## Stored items
-- Opening Marker --

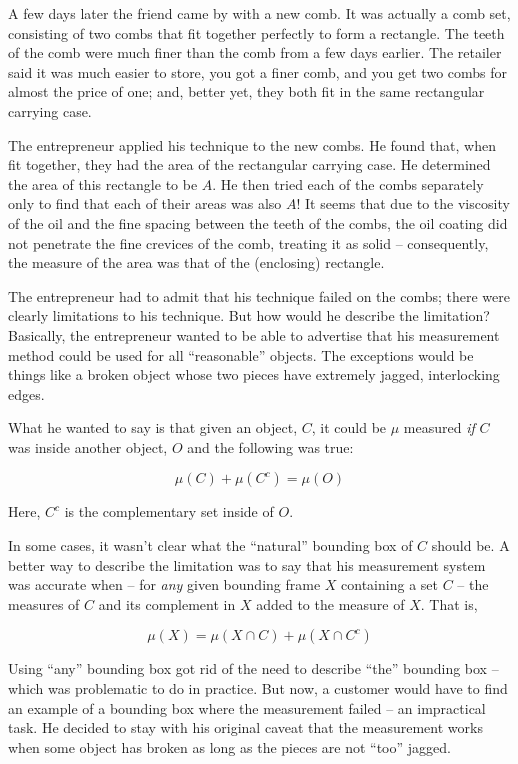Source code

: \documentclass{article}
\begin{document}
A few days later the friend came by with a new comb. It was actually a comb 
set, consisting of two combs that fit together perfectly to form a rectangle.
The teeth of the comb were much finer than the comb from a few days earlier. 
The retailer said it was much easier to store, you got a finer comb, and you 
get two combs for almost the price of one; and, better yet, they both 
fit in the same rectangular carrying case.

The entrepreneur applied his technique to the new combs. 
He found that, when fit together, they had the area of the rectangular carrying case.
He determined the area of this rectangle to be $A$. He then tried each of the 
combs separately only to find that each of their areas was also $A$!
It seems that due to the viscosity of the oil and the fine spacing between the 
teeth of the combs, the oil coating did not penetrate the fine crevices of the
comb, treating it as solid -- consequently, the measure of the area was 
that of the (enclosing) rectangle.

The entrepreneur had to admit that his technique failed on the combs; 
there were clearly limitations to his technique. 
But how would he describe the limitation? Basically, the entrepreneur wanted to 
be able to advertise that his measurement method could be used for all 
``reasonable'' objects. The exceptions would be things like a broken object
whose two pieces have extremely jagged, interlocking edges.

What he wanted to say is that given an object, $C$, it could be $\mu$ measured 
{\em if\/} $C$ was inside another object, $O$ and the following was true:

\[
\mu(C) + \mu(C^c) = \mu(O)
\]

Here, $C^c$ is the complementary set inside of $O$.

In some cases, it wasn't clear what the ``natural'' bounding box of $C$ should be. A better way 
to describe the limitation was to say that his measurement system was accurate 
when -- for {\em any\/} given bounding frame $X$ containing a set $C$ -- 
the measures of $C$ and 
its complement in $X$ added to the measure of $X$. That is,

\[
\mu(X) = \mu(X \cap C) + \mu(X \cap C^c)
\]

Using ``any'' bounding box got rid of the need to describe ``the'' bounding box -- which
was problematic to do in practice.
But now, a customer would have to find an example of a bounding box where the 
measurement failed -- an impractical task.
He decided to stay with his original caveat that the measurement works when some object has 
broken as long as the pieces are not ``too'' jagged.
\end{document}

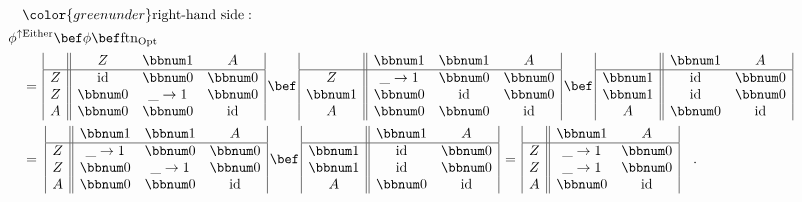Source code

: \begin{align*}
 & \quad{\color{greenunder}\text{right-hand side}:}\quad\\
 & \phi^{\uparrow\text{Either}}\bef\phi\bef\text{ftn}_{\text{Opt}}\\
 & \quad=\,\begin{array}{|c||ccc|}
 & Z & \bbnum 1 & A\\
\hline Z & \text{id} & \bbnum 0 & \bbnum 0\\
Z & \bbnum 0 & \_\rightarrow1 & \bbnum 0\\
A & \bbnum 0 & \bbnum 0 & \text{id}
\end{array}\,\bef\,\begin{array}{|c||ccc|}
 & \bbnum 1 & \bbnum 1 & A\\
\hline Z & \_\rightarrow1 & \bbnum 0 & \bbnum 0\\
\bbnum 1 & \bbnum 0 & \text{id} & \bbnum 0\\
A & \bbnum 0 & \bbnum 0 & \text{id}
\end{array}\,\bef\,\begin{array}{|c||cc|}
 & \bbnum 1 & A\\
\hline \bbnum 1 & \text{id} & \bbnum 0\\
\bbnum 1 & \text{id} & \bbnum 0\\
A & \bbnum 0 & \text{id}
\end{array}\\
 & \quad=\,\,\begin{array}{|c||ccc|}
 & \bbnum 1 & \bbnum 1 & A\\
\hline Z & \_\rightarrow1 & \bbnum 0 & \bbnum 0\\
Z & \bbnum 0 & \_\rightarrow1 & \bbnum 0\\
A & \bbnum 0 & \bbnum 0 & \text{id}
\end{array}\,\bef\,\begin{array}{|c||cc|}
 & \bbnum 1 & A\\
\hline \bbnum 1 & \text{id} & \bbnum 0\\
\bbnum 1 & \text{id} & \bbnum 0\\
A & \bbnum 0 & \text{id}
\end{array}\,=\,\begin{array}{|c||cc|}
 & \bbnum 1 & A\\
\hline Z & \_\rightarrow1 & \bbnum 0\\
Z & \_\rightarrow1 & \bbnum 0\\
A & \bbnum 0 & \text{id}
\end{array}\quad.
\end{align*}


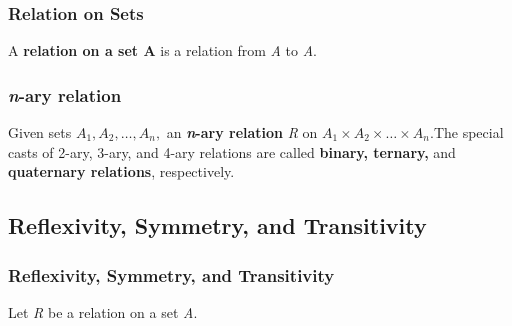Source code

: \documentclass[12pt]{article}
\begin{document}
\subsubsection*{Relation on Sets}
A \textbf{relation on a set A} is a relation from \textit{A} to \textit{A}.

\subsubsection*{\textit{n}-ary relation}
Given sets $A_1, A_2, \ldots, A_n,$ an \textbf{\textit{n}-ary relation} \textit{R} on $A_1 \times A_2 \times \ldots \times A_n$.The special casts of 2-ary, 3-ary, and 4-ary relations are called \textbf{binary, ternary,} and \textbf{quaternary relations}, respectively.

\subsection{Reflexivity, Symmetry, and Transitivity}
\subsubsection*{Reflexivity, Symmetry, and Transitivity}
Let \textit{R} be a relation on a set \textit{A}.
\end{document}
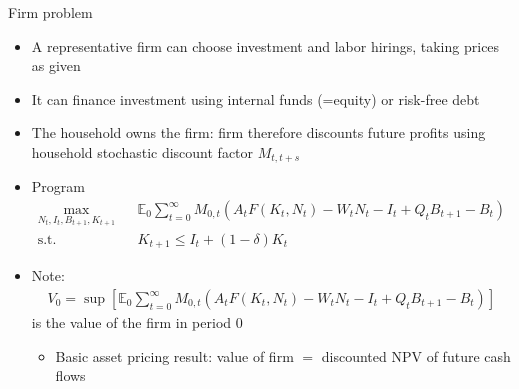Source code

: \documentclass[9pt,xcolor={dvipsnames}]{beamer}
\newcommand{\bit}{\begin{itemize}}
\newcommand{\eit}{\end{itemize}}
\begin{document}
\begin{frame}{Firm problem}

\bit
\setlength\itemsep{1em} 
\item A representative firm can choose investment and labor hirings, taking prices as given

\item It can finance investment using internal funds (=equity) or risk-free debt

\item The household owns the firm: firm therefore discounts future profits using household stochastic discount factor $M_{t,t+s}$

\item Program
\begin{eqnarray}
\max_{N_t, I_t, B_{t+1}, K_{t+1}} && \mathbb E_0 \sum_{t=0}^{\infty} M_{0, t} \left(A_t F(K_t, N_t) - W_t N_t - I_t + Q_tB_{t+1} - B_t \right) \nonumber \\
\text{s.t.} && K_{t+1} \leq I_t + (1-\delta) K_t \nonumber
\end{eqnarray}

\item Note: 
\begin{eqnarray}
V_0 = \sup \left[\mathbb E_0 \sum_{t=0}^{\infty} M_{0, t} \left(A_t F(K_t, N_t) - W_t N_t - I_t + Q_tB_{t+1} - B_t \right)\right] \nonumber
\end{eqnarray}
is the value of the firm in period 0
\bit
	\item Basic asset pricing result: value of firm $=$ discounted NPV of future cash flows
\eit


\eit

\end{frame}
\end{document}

-- Closing Marker --

## What needs to be done
Your task is to retype the records above in full and exactly, omitting the pictures.

## Your response
Source code

: \documentclass{article}
\begin{document}
A few days later the friend came by with a new comb. It was actually a comb 
set, consisting of two combs that fit together perfectly to form a rectangle.
The teeth of the comb were much finer than the comb from a few days earlier. 
The retailer said it was much easier to store, you got a finer comb, and you 
get two combs for almost the price of one; and, better yet, they both 
fit in the same rectangular carrying case.

The entrepreneur applied his technique to the new combs. 
He found that, when fit together, they had the area of the rectangular carrying case.
He determined the area of this rectangle to be $A$. He then tried each of the 
combs separately only to find that each of their areas was also $A$!
It seems that due to the viscosity of the oil and the fine spacing between the 
teeth of the combs, the oil coating did not penetrate the fine crevices of the
comb, treating it as solid -- consequently, the measure of the area was 
that of the (enclosing) rectangle.

The entrepreneur had to admit that his technique failed on the combs; 
there were clearly limitations to his technique. 
But how would he describe the limitation? Basically, the entrepreneur wanted to 
be able to advertise that his measurement method could be used for all 
``reasonable'' objects. The exceptions would be things like a broken object
whose two pieces have extremely jagged, interlocking edges.

What he wanted to say is that given an object, $C$, it could be $\mu$ measured 
{\em if\/} $C$ was inside another object, $O$ and the following was true:

\[
\mu(C) + \mu(C^c) = \mu(O)
\]

Here, $C^c$ is the complementary set inside of $O$.

In some cases, it wasn't clear what the ``natural'' bounding box of $C$ should be. A better way 
to describe the limitation was to say that his measurement system was accurate 
when -- for {\em any\/} given bounding frame $X$ containing a set $C$ -- 
the measures of $C$ and 
its complement in $X$ added to the measure of $X$. That is,

\[
\mu(X) = \mu(X \cap C) + \mu(X \cap C^c)
\]

Using ``any'' bounding box got rid of the need to describe ``the'' bounding box -- which
was problematic to do in practice.
But now, a customer would have to find an example of a bounding box where the 
measurement failed -- an impractical task.
He decided to stay with his original caveat that the measurement works when some object has 
broken as long as the pieces are not ``too'' jagged.
\end{document}

Source code

: \begin{align*}
 & \quad{\color{greenunder}\text{right-hand side}:}\quad\\
 & \phi^{\uparrow\text{Either}}\bef\phi\bef\text{ftn}_{\text{Opt}}\\
 & \quad=\,\begin{array}{|c||ccc|}
 & Z & \bbnum 1 & A\\
\hline Z & \text{id} & \bbnum 0 & \bbnum 0\\
Z & \bbnum 0 & \_\rightarrow1 & \bbnum 0\\
A & \bbnum 0 & \bbnum 0 & \text{id}
\end{array}\,\bef\,\begin{array}{|c||ccc|}
 & \bbnum 1 & \bbnum 1 & A\\
\hline Z & \_\rightarrow1 & \bbnum 0 & \bbnum 0\\
\bbnum 1 & \bbnum 0 & \text{id} & \bbnum 0\\
A & \bbnum 0 & \bbnum 0 & \text{id}
\end{array}\,\bef\,\begin{array}{|c||cc|}
 & \bbnum 1 & A\\
\hline \bbnum 1 & \text{id} & \bbnum 0\\
\bbnum 1 & \text{id} & \bbnum 0\\
A & \bbnum 0 & \text{id}
\end{array}\\
 & \quad=\,\,\begin{array}{|c||ccc|}
 & \bbnum 1 & \bbnum 1 & A\\
\hline Z & \_\rightarrow1 & \bbnum 0 & \bbnum 0\\
Z & \bbnum 0 & \_\rightarrow1 & \bbnum 0\\
A & \bbnum 0 & \bbnum 0 & \text{id}
\end{array}\,\bef\,\begin{array}{|c||cc|}
 & \bbnum 1 & A\\
\hline \bbnum 1 & \text{id} & \bbnum 0\\
\bbnum 1 & \text{id} & \bbnum 0\\
A & \bbnum 0 & \text{id}
\end{array}\,=\,\begin{array}{|c||cc|}
 & \bbnum 1 & A\\
\hline Z & \_\rightarrow1 & \bbnum 0\\
Z & \_\rightarrow1 & \bbnum 0\\
A & \bbnum 0 & \text{id}
\end{array}\quad.
\end{align*}


Source code

: \documentclass[12pt]{article}
\begin{document}
\subsubsection*{Relation on Sets}
A \textbf{relation on a set A} is a relation from \textit{A} to \textit{A}.

\subsubsection*{\textit{n}-ary relation}
Given sets $A_1, A_2, \ldots, A_n,$ an \textbf{\textit{n}-ary relation} \textit{R} on $A_1 \times A_2 \times \ldots \times A_n$.The special casts of 2-ary, 3-ary, and 4-ary relations are called \textbf{binary, ternary,} and \textbf{quaternary relations}, respectively.

\subsection{Reflexivity, Symmetry, and Transitivity}
\subsubsection*{Reflexivity, Symmetry, and Transitivity}
Let \textit{R} be a relation on a set \textit{A}.
\end{document}
Source code

: \documentclass[9pt,xcolor={dvipsnames}]{beamer}
\newcommand{\bit}{\begin{itemize}}
\newcommand{\eit}{\end{itemize}}
\begin{document}
\begin{frame}{Firm problem}

\bit
\setlength\itemsep{1em} 
\item A representative firm can choose investment and labor hirings, taking prices as given

\item It can finance investment using internal funds (=equity) or risk-free debt

\item The household owns the firm: firm therefore discounts future profits using household stochastic discount factor $M_{t,t+s}$

\item Program
\begin{eqnarray}
\max_{N_t, I_t, B_{t+1}, K_{t+1}} && \mathbb E_0 \sum_{t=0}^{\infty} M_{0, t} \left(A_t F(K_t, N_t) - W_t N_t - I_t + Q_tB_{t+1} - B_t \right) \nonumber \\
\text{s.t.} && K_{t+1} \leq I_t + (1-\delta) K_t \nonumber
\end{eqnarray}

\item Note: 
\begin{eqnarray}
V_0 = \sup \left[\mathbb E_0 \sum_{t=0}^{\infty} M_{0, t} \left(A_t F(K_t, N_t) - W_t N_t - I_t + Q_tB_{t+1} - B_t \right)\right] \nonumber
\end{eqnarray}
is the value of the firm in period 0
\bit
	\item Basic asset pricing result: value of firm $=$ discounted NPV of future cash flows
\eit


\eit

\end{frame}
\end{document}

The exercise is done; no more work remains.